With the help of the TTO (Natalia Giovannini on the left), a hydrogel developed by the Functionalized Biomaterials Group (piloted by Sandrine Gerber) has been licensed. © 2019 Alain Herzog

With the help of the TTO (Natalia Giovannini on the left), a hydrogel developed by the Functionalized Biomaterials Group (piloted by Sandrine Gerber) has been licensed. © 2019 Alain Herzog

Researchers at EPFL have developed a hydrogel that offers unrivaled protection against transplanted cell rejection. The School’s Technology Transfer Office has licensed the new product to Cell-Caps, a Geneva-based startup specialized in cell encapsulation for treating diabetes.

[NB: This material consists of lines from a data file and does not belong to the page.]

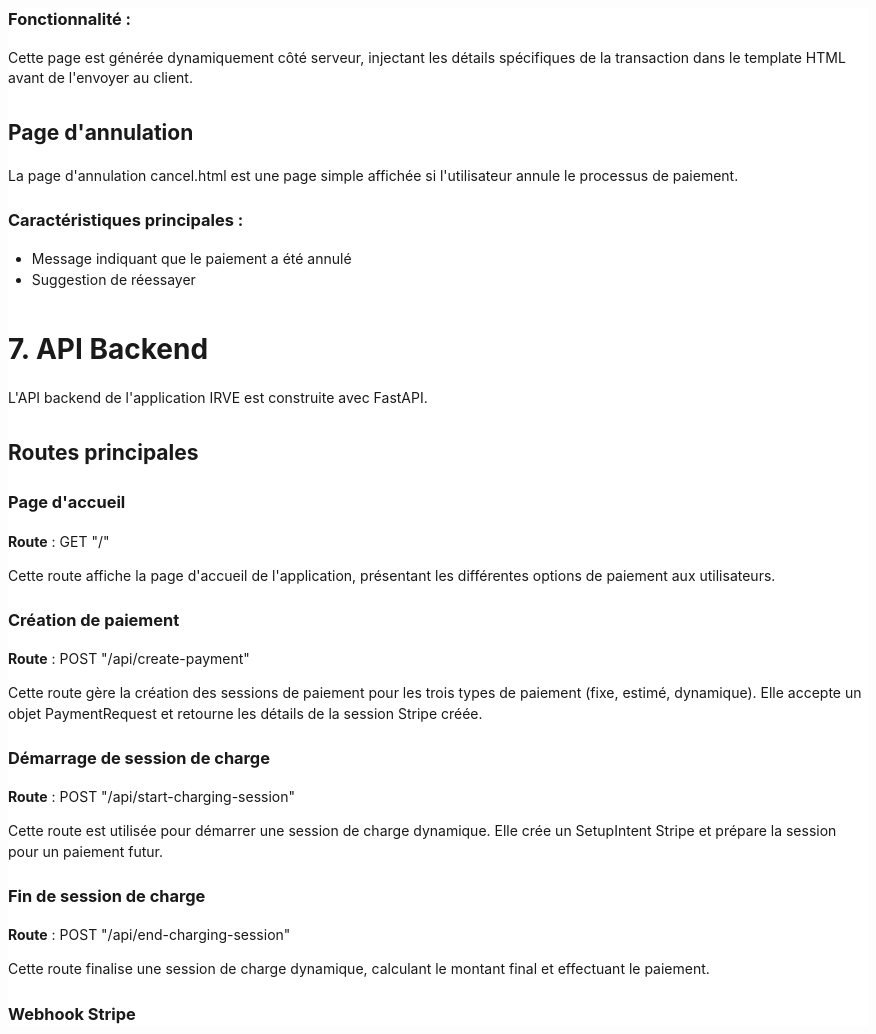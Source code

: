 ### Fonctionnalité :

Cette page est générée dynamiquement côté serveur, injectant les détails spécifiques de la transaction dans le template HTML avant de l'envoyer au client.

## Page d'annulation

La page d'annulation cancel.html est une page simple affichée si l'utilisateur annule le processus de paiement.

### Caractéristiques principales :

- Message indiquant que le paiement a été annulé
- Suggestion de réessayer

# 7. API Backend

L'API backend de l'application IRVE est construite avec FastAPI.

## Routes principales

### Page d'accueil

**Route** : GET "/"

Cette route affiche la page d'accueil de l'application, présentant les différentes options de paiement aux utilisateurs.

### Création de paiement

**Route** : POST "/api/create-payment"

Cette route gère la création des sessions de paiement pour les trois types de paiement (fixe, estimé, dynamique). Elle accepte un objet PaymentRequest et retourne les détails de la session Stripe créée.

### Démarrage de session de charge

**Route** : POST "/api/start-charging-session"

Cette route est utilisée pour démarrer une session de charge dynamique. Elle crée un SetupIntent Stripe et prépare la session pour un paiement futur.

### Fin de session de charge

**Route** : POST "/api/end-charging-session"

Cette route finalise une session de charge dynamique, calculant le montant final et effectuant le paiement.

### Webhook Stripe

Transplanted tissue often comes under attack from the body’s immune system and struggles to survive in the hostile host environment. This has resulted in a shortage of suitable transplants for patients with dysfunctional cells and organs, prompting researchers to devise alternative strategies. One idea that several teams have been working on in recent years is to coat cells from human donors – and even animals – with a semi-permeable gel that protects them from attack and means patients can receive the tissue without having to take immunosuppressive drugs. The technology, which has been studied extensively in pancreatic islet cell transplantation, appears to have promising applications for the treatment of type 1 diabetes. A gel developed by an EPFL team, led by Sandrine Gerber, has been exclusively licensed to Geneva-based startup Cell-Caps SA. The company, founded by researchers at Geneva University Hospitals (HUG) who specialize in pancreatic islet cell transplantation, works closely with InsuLéman, a diabetes research foundation. Thanks to an enable grant from EPFL’s Technology Transfer Office (TTO), the researchers were able to license their technology exclusively to Cell-Caps.

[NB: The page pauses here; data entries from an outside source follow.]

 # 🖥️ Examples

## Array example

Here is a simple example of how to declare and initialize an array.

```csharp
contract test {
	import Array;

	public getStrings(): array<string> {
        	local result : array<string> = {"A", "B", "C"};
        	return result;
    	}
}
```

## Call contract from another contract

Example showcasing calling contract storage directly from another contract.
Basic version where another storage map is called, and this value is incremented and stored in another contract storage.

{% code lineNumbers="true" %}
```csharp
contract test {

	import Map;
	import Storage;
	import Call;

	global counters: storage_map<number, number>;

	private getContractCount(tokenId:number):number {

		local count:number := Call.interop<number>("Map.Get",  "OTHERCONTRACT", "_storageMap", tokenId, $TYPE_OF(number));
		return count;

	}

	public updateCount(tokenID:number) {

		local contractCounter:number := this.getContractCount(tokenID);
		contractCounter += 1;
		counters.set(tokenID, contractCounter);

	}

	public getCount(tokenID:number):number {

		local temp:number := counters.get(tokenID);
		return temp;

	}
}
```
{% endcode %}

Limiting the need for immunosuppressive therapy

The semi-permeable gel is made from sodium alginate, a gum extracted from the cell walls of brown algae, and water-soluble polymers. It acts as a selective filter, blocking immune-system cells and antibodies while allowing oxygen and other molecules to pass through, in both directions, so that the coated cells can metabolize – and, ultimately, survive. It also enables the cells to secrete metabolic byproducts such as insulin.

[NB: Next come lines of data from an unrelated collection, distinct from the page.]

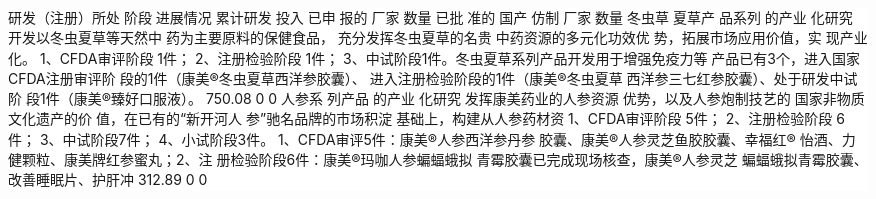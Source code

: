 研发（注册）所处
阶段
进展情况
累计研发
投入
已申
报的
厂家
数量
已批
准的
国产
仿制
厂家
数量
冬虫草
夏草产
品系列
的产业
化研究
开发以冬虫夏草等天然中
药为主要原料的保健食品，
充分发挥冬虫夏草的名贵
中药资源的多元化功效优
势，拓展市场应用价值，实
现产业化。
1、CFDA审评阶段
1件；
2、注册检验阶段
1件；
3、中试阶段1件。冬虫夏草系列产品开发用于增强免疫力等
产品已有3个，进入国家CFDA注册审评阶
段的1件（康美®冬虫夏草西洋参胶囊）、
进入注册检验阶段的1件（康美®冬虫夏草
西洋参三七红参胶囊）、处于研发中试阶
段1件（康美®臻好口服液）。
750.08
0
0
人参系
列产品
的产业
化研究
发挥康美药业的人参资源
优势，以及人参炮制技艺的
国家非物质文化遗产的价
值，在已有的“新开河人
参”驰名品牌的市场积淀
基础上，构建从人参药材资
1、CFDA审评阶段
5件；
2、注册检验阶段
6件；
3、中试阶段7件；
4、小试阶段3件。
1、CFDA审评5件：康美®人参西洋参丹参
胶囊、康美®人参灵芝鱼胶胶囊、幸福红®
怡酒、力健颗粒、康美牌红参蜜丸；2、注
册检验阶段6件：康美®玛咖人参蝙蝠蛾拟
青霉胶囊已完成现场核查，康美®人参灵芝
蝙蝠蛾拟青霉胶囊、改善睡眠片、护肝冲
312.89
0
0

The gel forms a soft cocoon that mechanically protects the cells and limits inflammation in the host body – a process that causes scarring and adversely affects transplant function. Gerber’s team, from EPFL’s Group for Functionalized Biomaterials (GBF), added active ingredients to the gel, binding them to the gelatinous structure. One of the compounds they included was ketoprofen, a nonsteroidal anti-inflammatory that stops inflammation at its early stages. The researchers developed a special process that releases the drug steadily and in a targeted, controlled fashion, meaning they could add more of it to the gel. They published details of the process in the journal Bioconjugate Chemistry.

More recently, the EPFL team successfully tested new polymer formulas that alter the viscosity and other physical properties of the coating, meaning it can be used in different physiological environments. This latest research, published in ACS Applied Polymer Materials, paves the way for developing more mechanically robust coatings, or even memory gels that quickly regain their original shape. What makes the new formula so effective is that it can withstand the physical, mechanical and biological conditions that transplant coatings have to endure.

A one-step production process

Part of the hydrogel’s appeal to the private sector stems from the fact that it is relatively straightforward to make. Indeed, the production process is included in the licensing agreement. “We’ll have to carry out further tests to measure the gel’s long-term performance,” says Gerber, who sits on Cell-Caps’ board of directors. “We’ll also need a more reliable source of transplantable cells that we can reproduce. It could be another five or even eight years before the gel is used in clinical settings.” HUG, which also has several representatives on the firm’s board, has one of only ten laboratories worldwide capable of transplanting animal cells in humans.

Other applications in the pipeline

Aside from pancreatic islet cell transplants, the technology has potential applications for other tissues and in other clinical fields, such as the treatment of acute liver failure. “We think this new gel holds real promise,” says Natalia Giovannini, technology transfer manager at TTO. “We’ve had a lot of interest from elsewhere in the private sector, and we’re currently holding talks about a new licensing agreement.”